Note: The control nodes may also be addressed as master nodes in legacy documentation. Although they are called control nodes, they run both the control plane and data plane functions.
Figure: CE Clustering
In a multi-node setup, two CE control nodes form tunnels to the two closest REs. If one of the control nodes with a tunnel fails, it gets reassigned to the remaining control node. In a single node site, the same node forms tunnels to two different REs. Worker nodes are not supported for sites with a single control node.
Figure: RE – CE connectivity
CE Site HA Options
In a regular deployment, a multi-node CE site is used to achieve redundancy. A load balancer configured on the CE site uses the IP address of SLI, SLO, or both interfaces as VIP by default. But this means the load balancer domain/hostname will need to resolve to multiple IP addresses across the nodes of the CE. To simplify this, F5XC also allows users to specify a custom IPv4 address as the VIP for each load balancer.

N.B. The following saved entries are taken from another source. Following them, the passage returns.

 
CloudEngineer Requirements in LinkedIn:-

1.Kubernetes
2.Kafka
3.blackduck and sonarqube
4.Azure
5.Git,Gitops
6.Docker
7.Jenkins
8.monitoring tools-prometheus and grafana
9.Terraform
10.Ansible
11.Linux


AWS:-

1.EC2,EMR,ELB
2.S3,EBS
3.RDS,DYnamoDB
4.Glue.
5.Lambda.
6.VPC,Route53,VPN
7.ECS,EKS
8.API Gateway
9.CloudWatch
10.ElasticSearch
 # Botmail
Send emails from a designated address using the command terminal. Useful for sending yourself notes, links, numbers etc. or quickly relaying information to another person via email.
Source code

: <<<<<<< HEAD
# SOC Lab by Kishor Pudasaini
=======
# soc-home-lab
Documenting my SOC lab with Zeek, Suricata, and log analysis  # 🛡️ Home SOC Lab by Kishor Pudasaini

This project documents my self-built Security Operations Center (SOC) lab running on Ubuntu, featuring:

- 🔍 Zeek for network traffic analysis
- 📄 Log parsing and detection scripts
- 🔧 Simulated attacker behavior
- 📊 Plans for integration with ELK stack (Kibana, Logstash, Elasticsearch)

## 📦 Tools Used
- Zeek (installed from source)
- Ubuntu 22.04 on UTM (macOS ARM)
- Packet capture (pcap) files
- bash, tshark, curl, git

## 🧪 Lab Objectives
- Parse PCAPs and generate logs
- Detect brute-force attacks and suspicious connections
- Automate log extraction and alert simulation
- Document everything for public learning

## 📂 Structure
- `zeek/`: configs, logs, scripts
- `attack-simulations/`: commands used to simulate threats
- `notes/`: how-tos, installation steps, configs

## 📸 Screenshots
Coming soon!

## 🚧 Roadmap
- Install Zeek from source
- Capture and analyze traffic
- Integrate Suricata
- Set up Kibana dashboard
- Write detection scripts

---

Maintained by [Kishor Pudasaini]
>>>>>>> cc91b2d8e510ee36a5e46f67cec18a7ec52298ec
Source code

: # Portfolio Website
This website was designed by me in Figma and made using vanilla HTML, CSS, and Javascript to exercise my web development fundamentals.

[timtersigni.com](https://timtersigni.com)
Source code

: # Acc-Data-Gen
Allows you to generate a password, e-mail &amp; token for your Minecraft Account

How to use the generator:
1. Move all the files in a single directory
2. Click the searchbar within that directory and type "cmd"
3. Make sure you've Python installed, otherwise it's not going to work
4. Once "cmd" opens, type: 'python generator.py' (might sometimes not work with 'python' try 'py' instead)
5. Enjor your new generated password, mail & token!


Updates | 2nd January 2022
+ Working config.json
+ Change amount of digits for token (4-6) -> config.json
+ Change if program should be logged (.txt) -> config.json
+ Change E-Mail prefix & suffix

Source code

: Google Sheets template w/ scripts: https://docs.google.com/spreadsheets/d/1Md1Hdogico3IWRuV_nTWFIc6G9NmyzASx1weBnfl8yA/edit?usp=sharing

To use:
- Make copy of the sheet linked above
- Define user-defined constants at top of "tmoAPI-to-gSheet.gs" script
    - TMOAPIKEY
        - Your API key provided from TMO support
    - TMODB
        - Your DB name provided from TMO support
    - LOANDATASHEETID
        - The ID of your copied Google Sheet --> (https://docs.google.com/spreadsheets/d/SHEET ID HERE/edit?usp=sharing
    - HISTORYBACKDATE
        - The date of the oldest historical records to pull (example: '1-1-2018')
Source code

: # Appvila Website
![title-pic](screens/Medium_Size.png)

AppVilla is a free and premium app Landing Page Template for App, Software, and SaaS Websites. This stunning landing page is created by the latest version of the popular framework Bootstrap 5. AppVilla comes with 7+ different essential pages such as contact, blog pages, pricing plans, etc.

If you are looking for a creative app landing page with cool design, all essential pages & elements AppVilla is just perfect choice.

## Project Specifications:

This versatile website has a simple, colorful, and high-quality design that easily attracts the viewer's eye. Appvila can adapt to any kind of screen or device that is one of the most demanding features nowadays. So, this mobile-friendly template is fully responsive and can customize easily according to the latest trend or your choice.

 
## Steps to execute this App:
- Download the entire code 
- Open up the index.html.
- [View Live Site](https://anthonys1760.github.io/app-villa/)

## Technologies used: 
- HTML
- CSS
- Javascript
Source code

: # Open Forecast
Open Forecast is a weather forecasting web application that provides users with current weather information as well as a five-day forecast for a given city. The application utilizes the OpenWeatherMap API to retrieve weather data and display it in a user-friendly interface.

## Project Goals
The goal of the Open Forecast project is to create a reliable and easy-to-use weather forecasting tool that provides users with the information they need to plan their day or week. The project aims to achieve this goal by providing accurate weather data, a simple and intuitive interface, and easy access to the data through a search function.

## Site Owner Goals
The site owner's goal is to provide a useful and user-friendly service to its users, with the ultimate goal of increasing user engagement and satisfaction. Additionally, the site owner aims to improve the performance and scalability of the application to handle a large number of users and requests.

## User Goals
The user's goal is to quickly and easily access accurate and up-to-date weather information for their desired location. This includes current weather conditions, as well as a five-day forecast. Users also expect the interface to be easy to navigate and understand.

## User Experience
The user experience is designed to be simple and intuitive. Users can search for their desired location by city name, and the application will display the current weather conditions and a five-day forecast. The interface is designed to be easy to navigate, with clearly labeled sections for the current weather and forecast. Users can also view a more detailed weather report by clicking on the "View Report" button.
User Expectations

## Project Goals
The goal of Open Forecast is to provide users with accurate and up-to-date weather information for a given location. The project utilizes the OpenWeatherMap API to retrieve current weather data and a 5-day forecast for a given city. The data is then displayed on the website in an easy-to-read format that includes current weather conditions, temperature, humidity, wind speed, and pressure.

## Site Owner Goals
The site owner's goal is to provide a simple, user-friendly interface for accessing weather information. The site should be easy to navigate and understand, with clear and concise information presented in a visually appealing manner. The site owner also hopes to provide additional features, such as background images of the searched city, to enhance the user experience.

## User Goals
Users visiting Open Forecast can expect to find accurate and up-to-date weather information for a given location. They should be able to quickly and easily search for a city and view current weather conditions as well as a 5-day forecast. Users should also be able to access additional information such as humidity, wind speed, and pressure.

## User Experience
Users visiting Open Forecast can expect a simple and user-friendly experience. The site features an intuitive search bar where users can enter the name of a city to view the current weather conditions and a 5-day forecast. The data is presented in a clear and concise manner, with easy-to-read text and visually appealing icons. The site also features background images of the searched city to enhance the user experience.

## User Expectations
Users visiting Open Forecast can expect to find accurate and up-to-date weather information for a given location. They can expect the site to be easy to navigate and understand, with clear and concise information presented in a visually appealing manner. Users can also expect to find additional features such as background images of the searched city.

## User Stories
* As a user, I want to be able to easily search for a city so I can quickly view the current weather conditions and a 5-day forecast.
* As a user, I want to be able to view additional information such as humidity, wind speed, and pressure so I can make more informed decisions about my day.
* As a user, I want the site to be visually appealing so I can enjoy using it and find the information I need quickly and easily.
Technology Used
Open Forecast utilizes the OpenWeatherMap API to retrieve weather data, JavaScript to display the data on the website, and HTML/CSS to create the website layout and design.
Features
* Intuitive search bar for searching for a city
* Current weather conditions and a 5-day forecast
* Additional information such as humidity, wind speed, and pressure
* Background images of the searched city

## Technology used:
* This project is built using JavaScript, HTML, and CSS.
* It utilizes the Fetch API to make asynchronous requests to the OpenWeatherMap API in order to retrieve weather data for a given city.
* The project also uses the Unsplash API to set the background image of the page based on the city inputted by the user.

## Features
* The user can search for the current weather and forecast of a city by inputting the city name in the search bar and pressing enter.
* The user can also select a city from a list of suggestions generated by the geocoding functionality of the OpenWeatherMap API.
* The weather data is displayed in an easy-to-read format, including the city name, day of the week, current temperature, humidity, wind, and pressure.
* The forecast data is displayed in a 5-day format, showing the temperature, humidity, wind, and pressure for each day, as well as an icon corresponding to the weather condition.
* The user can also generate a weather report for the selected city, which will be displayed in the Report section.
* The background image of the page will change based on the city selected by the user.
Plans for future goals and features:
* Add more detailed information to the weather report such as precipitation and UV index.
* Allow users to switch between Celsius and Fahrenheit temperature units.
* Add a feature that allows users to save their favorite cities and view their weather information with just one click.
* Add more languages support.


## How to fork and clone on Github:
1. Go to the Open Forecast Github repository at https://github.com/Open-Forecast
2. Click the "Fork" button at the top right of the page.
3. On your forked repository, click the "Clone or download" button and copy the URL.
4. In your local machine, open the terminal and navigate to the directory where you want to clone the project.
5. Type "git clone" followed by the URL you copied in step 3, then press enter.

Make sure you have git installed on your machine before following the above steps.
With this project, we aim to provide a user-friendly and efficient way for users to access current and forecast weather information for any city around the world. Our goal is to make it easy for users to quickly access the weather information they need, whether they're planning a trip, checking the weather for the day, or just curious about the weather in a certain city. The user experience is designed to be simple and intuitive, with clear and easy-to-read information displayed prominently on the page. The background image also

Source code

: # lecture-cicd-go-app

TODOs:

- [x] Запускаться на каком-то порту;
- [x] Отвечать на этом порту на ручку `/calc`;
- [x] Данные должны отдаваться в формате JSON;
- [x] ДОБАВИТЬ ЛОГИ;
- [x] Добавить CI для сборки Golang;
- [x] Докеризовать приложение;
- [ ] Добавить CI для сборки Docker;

An alternative topology is to use multiple single-node sites deployed across different availability zones in the data center or public cloud. In this case, the sites can be grouped into a Virtual Site. A load balancer can be configured with a custom VIP advertised to this Virtual Site.
Both of these options are explained in detail in the sections below.
High Availability Options for Single CE Site
This section describes the deployment options available to direct the traffic across the CE nodes and lists the pros and cons of each option. The feasibility of these options may vary by environment (on-premise or public cloud) and networking tools available. These nuances are also explained for each option.
For L4 and L7 load balancer VIPs on the CE site, all nodes (control and worker nodes) can actively receive the traffic. The site bandwidth scales linearly with the number of nodes. So, multiple worker nodes can be deployed based on the performance requirements of the site.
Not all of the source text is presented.